[Collected data]
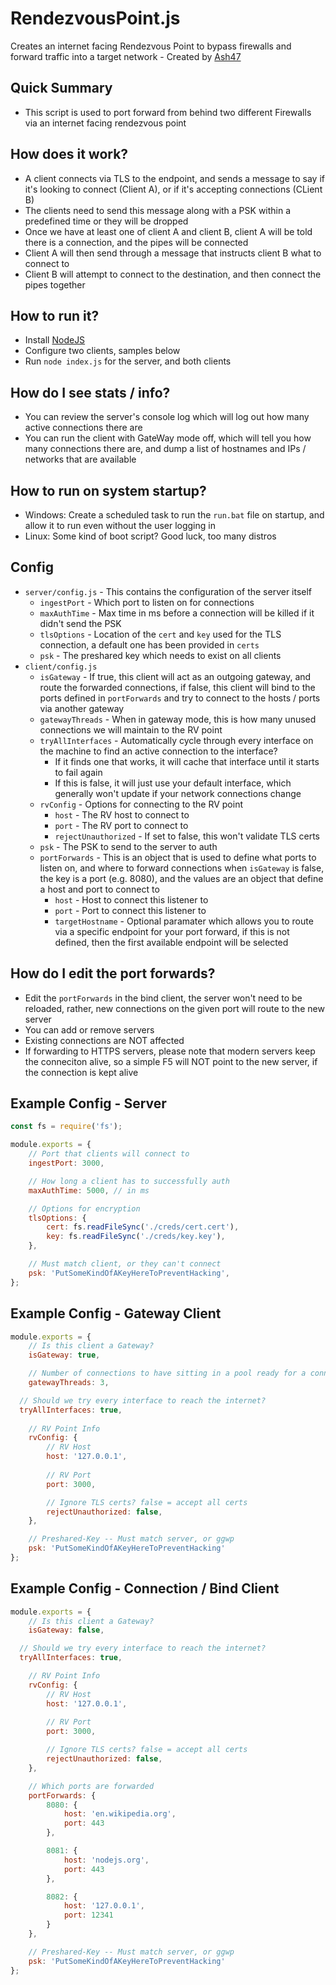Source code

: RendezvousPoint.js
===================
Creates an internet facing Rendezvous Point to bypass firewalls and forward traffic into a target network - Created by [Ash47](https://GitHub.com/Ash47)

## Quick Summary
  - This script is used to port forward from behind two different Firewalls via an internet facing rendezvous point

## How does it work?
  - A client connects via TLS to the endpoint, and sends a message to say if it's looking to connect (Client A), or if it's accepting connections (CLient B)
  - The clients need to send this message along with a PSK within a predefined time or they will be dropped
  - Once we have at least one of client A and client B, client A will be told there is a connection, and the pipes will be connected
  - Client A will then send through a message that instructs client B what to connect to
  - Client B will attempt to connect to the destination, and then connect the pipes together

## How to run it?
  - Install [NodeJS](https://nodejs.org/en/)
  - Configure two clients, samples below
  - Run `node index.js` for the server, and both clients

## How do I see stats / info?
  - You can review the server's console log which will log out how many active connections there are
  - You can run the client with GateWay mode off, which will tell you how many connections there are, and dump a list of hostnames and IPs / networks that are available

## How to run on system startup?
  - Windows: Create a scheduled task to run the `run.bat` file on startup, and allow it to run even without the user logging in
  - Linux: Some kind of boot script? Good luck, too many distros

## Config
   - `server/config.js` - This contains the configuration of the server itself
     - `ingestPort` - Which port to listen on for connections
     - `maxAuthTime` - Max time in ms before a connection will be killed if it didn't send the PSK
     - `tlsOptions` - Location of the `cert` and `key` used for the TLS connection, a default one has been provided in `certs`
     - `psk` - The preshared key which needs to exist on all clients
  - `client/config.js`
    - `isGateway` - If true, this client will act as an outgoing gateway, and route the forwarded connections, if false, this client will bind to the ports defined in `portForwards` and try to connect to the hosts / ports via another gateway
    - `gatewayThreads` - When in gateway mode, this is how many unused connections we will maintain to the RV point
    - `tryAllInterfaces` - Automatically cycle through every interface on the machine to find an active connection to the interface?
      - If it finds one that works, it will cache that interface until it starts to fail again
      - If this is false, it will just use your default interface, which generally won't update if your network connections change
    - `rvConfig` - Options for connecting to the RV point
      - `host` - The RV host to connect to
      - `port` - The RV port to connect to
      - `rejectUnauthorized` - If set to false, this won't validate TLS certs
    - `psk` - The PSK to send to the server to auth
    - `portForwards` - This is an object that is used to define what ports to listen on, and where to forward connections when `isGateway` is false, the key is a port (e.g. 8080), and the values are an object that define a host and port to connect to
        - `host` - Host to connect this listener to
        - `port` - Port to connect this listener to
        - `targetHostname` - Optional paramater which allows you to route via a specific endpoint for your port forward, if this is not defined, then the first available endpoint will be selected

## How do I edit the port forwards?
  - Edit the `portForwards` in the bind client, the server won't need to be reloaded, rather, new connections on the given port will route to the new server
  - You can add or remove servers
  - Existing connections are NOT affected
  - If forwarding to HTTPS servers, please note that modern servers keep the conneciton alive, so a simple F5 will NOT point to the new server, if the connection is kept alive

## Example Config - Server
```javascript
const fs = require('fs');

module.exports = {
    // Port that clients will connect to
    ingestPort: 3000,

    // How long a client has to successfully auth
    maxAuthTime: 5000, // in ms

    // Options for encryption
    tlsOptions: {
        cert: fs.readFileSync('./creds/cert.cert'),
        key: fs.readFileSync('./creds/key.key'),
    },

    // Must match client, or they can't connect
    psk: 'PutSomeKindOfAKeyHereToPreventHacking',
};
```

## Example Config - Gateway Client

```javascript
module.exports = {
    // Is this client a Gateway?
	isGateway: true,

	// Number of connections to have sitting in a pool ready for a connection
	gatewayThreads: 3,

  // Should we try every interface to reach the internet?
  tryAllInterfaces: true,
    
    // RV Point Info
	rvConfig: {
        // RV Host
        host: '127.0.0.1',
        
        // RV Port
		port: 3000,

		// Ignore TLS certs? false = accept all certs
		rejectUnauthorized: false,
	},

	// Preshared-Key -- Must match server, or ggwp
	psk: 'PutSomeKindOfAKeyHereToPreventHacking'
};
```

## Example Config - Connection / Bind Client
```javascript
module.exports = {
    // Is this client a Gateway?
	isGateway: false,

  // Should we try every interface to reach the internet?
  tryAllInterfaces: true,

	// RV Point Info
	rvConfig: {
        // RV Host
        host: '127.0.0.1',
        
        // RV Port
		port: 3000,

		// Ignore TLS certs? false = accept all certs
		rejectUnauthorized: false,
	},

    // Which ports are forwarded
	portForwards: {
		8080: {
			host: 'en.wikipedia.org',
			port: 443
		},

		8081: {
			host: 'nodejs.org',
			port: 443
		},

		8082: {
			host: '127.0.0.1',
			port: 12341
		}
	},

	// Preshared-Key -- Must match server, or ggwp
	psk: 'PutSomeKindOfAKeyHereToPreventHacking'
};
```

> **Task instructions**
With the pictures left out, output all the entries exactly.

> **Exercise answer**
Source code

: RendezvousPoint.js
===================
Creates an internet facing Rendezvous Point to bypass firewalls and forward traffic into a target network - Created by [Ash47](https://GitHub.com/Ash47)

## Quick Summary
  - This script is used to port forward from behind two different Firewalls via an internet facing rendezvous point

## How does it work?
  - A client connects via TLS to the endpoint, and sends a message to say if it's looking to connect (Client A), or if it's accepting connections (CLient B)
  - The clients need to send this message along with a PSK within a predefined time or they will be dropped
  - Once we have at least one of client A and client B, client A will be told there is a connection, and the pipes will be connected
  - Client A will then send through a message that instructs client B what to connect to
  - Client B will attempt to connect to the destination, and then connect the pipes together

## How to run it?
  - Install [NodeJS](https://nodejs.org/en/)
  - Configure two clients, samples below
  - Run `node index.js` for the server, and both clients

## How do I see stats / info?
  - You can review the server's console log which will log out how many active connections there are
  - You can run the client with GateWay mode off, which will tell you how many connections there are, and dump a list of hostnames and IPs / networks that are available

## How to run on system startup?
  - Windows: Create a scheduled task to run the `run.bat` file on startup, and allow it to run even without the user logging in
  - Linux: Some kind of boot script? Good luck, too many distros

## Config
   - `server/config.js` - This contains the configuration of the server itself
     - `ingestPort` - Which port to listen on for connections
     - `maxAuthTime` - Max time in ms before a connection will be killed if it didn't send the PSK
     - `tlsOptions` - Location of the `cert` and `key` used for the TLS connection, a default one has been provided in `certs`
     - `psk` - The preshared key which needs to exist on all clients
  - `client/config.js`
    - `isGateway` - If true, this client will act as an outgoing gateway, and route the forwarded connections, if false, this client will bind to the ports defined in `portForwards` and try to connect to the hosts / ports via another gateway
    - `gatewayThreads` - When in gateway mode, this is how many unused connections we will maintain to the RV point
    - `tryAllInterfaces` - Automatically cycle through every interface on the machine to find an active connection to the interface?
      - If it finds one that works, it will cache that interface until it starts to fail again
      - If this is false, it will just use your default interface, which generally won't update if your network connections change
    - `rvConfig` - Options for connecting to the RV point
      - `host` - The RV host to connect to
      - `port` - The RV port to connect to
      - `rejectUnauthorized` - If set to false, this won't validate TLS certs
    - `psk` - The PSK to send to the server to auth
    - `portForwards` - This is an object that is used to define what ports to listen on, and where to forward connections when `isGateway` is false, the key is a port (e.g. 8080), and the values are an object that define a host and port to connect to
        - `host` - Host to connect this listener to
        - `port` - Port to connect this listener to
        - `targetHostname` - Optional paramater which allows you to route via a specific endpoint for your port forward, if this is not defined, then the first available endpoint will be selected

## How do I edit the port forwards?
  - Edit the `portForwards` in the bind client, the server won't need to be reloaded, rather, new connections on the given port will route to the new server
  - You can add or remove servers
  - Existing connections are NOT affected
  - If forwarding to HTTPS servers, please note that modern servers keep the conneciton alive, so a simple F5 will NOT point to the new server, if the connection is kept alive

## Example Config - Server
```javascript
const fs = require('fs');

module.exports = {
    // Port that clients will connect to
    ingestPort: 3000,

    // How long a client has to successfully auth
    maxAuthTime: 5000, // in ms

    // Options for encryption
    tlsOptions: {
        cert: fs.readFileSync('./creds/cert.cert'),
        key: fs.readFileSync('./creds/key.key'),
    },

    // Must match client, or they can't connect
    psk: 'PutSomeKindOfAKeyHereToPreventHacking',
};
```

## Example Config - Gateway Client

```javascript
module.exports = {
    // Is this client a Gateway?
	isGateway: true,

	// Number of connections to have sitting in a pool ready for a connection
	gatewayThreads: 3,

  // Should we try every interface to reach the internet?
  tryAllInterfaces: true,
    
    // RV Point Info
	rvConfig: {
        // RV Host
        host: '127.0.0.1',
        
        // RV Port
		port: 3000,

		// Ignore TLS certs? false = accept all certs
		rejectUnauthorized: false,
	},

	// Preshared-Key -- Must match server, or ggwp
	psk: 'PutSomeKindOfAKeyHereToPreventHacking'
};
```

## Example Config - Connection / Bind Client
```javascript
module.exports = {
    // Is this client a Gateway?
	isGateway: false,

  // Should we try every interface to reach the internet?
  tryAllInterfaces: true,

	// RV Point Info
	rvConfig: {
        // RV Host
        host: '127.0.0.1',
        
        // RV Port
		port: 3000,

		// Ignore TLS certs? false = accept all certs
		rejectUnauthorized: false,
	},

    // Which ports are forwarded
	portForwards: {
		8080: {
			host: 'en.wikipedia.org',
			port: 443
		},

		8081: {
			host: 'nodejs.org',
			port: 443
		},

		8082: {
			host: '127.0.0.1',
			port: 12341
		}
	},

	// Preshared-Key -- Must match server, or ggwp
	psk: 'PutSomeKindOfAKeyHereToPreventHacking'
};
```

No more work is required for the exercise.